Once back home, everyone gets cleaned up and ready for our last free night out on the town in Dubai. Khalid makes an appearance with his cousin Rashid, and Danielle, Marisol, Mariella, Tatiana, Josie, Leonard and I all go out with them to a hotel where we can get some food and everyone can get drinks. People get pretty smashed tonight, and Khalid asks me if i would drive his Suburban home since i was the only one not drinking. I told him that wasn't a problem. He is telling me we need to keep in touch, which i definitely want to. I tell him that i like Shaheem and his brother Salem, but that Khalid is way cooler and we all feel that way. He is seriously a super stud.

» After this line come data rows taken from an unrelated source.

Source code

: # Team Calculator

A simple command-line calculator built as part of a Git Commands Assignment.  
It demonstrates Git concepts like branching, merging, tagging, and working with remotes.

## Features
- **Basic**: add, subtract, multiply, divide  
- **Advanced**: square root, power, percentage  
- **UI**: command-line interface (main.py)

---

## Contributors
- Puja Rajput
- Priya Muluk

We hung out at the hotel for a while and just talked and what not, and then we all piled in his Suburban and i got a taste of driving in Dubai. Granted, it was late at night, and no one was on the roads, but i still drove. When we got back to the Academy, Leonard was really drunk and it was suggested that he walk around a while so he's not hung over in the morning. So a few of us walked down to the local public beach near by. Leonard strips down to his underwear and jumps in the water, which is insane considering it's already cold out tonight and the water has to be freezing. He puts his clothes back on and we walk back to the Academy and everyone goes to bed. Tomorrow is our last day in Dubai. We have a dinner planned for tomorrow night with everyone before we head to the airport for our red-eye flight back home. I tell Khalid he needs to come chill with us during the day at least tomorrow, and he says he'll be in touch. These two weeks have flown by already. There is still so much we haven't seen or done, but we are going to just take it easy and get everything we need to taken care of tomorrow, like packing and what not. At least that's what i plan to do.